Qu’est-ce que les êtres humains attendent de la vie? Dans «Malaise dans la culture», Sigmund Freud fait une analyse fouillée de cette question. La réponse est évidente: «Ils aspirent au bonheur, ils veulent être heureux et le rester.» Et, pour tempérer aussitôt toute attente d’un bonheur pérenne, il ajoute: «L’intention que l’homme soit heureux n’est pas inscrite dans le plan de la création. Et pourtant, nous poursuivons avec ardeur la quête du plus beau des sentiments. Le psychanalyste François Ansermet et le neurobiologiste Pierre Magistretti ont abordé cette question dans leur livre récent « Les énigmes du plaisir » (Editions Odile Jacob, Paris 2010).
Qu’en est-il, au juste, de cette quête humaine du bonheur? Les neurosciences répondent: elle est pour nous un moteur. «Tout ce que nous sommes, que nous pensons, que nous sentons et faisons puise en dernière analyse son énergie, sa dynamqique et sa direction dans le bonheur que nous espérons», dit à ce propos le spécialiste en neurosciences Gerhard Roth. Le bonheur est pour ainsi dire la plus belle de nos aspirations. «Une aspiration qui entre manifestement en opposition avec notre penchant pour le farniente et qui, par amusement, curiosité et récompense, stimule la mobilité neuronale», dit encore Gerhard Roth. Le bonheur est donc le préalable de l’inventivité et de la quête d’horizons nouveaux.
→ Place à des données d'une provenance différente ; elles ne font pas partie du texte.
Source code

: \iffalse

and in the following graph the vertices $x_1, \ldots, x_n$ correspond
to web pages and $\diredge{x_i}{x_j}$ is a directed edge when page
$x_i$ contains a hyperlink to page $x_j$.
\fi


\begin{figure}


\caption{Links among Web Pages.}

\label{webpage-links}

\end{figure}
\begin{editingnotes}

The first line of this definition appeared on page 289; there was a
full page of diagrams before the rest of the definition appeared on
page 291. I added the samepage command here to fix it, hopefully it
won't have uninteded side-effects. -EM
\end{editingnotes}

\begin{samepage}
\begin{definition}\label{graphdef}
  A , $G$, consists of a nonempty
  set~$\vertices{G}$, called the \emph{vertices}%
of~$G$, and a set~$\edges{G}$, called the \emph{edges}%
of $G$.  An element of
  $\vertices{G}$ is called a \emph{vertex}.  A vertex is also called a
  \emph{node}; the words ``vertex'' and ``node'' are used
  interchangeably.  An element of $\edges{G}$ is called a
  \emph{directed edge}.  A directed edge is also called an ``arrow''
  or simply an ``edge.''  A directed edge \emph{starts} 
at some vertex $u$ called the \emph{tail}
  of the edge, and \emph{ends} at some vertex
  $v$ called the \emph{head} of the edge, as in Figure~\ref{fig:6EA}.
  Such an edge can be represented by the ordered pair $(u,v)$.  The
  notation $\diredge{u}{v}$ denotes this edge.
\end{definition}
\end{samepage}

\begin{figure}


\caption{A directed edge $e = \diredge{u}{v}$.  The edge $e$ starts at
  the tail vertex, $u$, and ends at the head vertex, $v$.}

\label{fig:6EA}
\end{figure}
D’où le rapprochement que l’on fait souvent entre le bonheur et le phénomène dit du vécu-flux, qui se produit lorsque l’on est entièrement absorbé par une activité. Beaucoup de grands scientifiques ont fait leur oeuvre par passion. Interrogé vers la fin de sa vie sur les raisons pour lesquelles il avait consacré tant de temps à mesurer la vitesse de la lumière, Albert Michelson, prix Nobel de physique, aurait répondu: «Tellement cela me donnait de plaisir.»
Des messagers du bonheur dans le cerveau
On distingue dans la biochimie du cerveau trois types de bonheur, médiés chacun par des messagers chimiques bien précis:
• Le bonheur du vouloir: quand nous aspirons à quelque chose, la dopamine laisse entrevoir la récompense, des endorphines produisent alors un état d’euphorie.
• Le bonheur de l’évitement: lorsque nous échappons à un danger ou le surmontons, la baisse du taux de cortisol et d’adrénaline procure une détente.
• Le bonheur d’être: quand nous avons ce qu’il nous faut, la morphine endogène induit un sentiment de félicité, la sérotonine calme et l’oxytocine met en empathie avec les autres.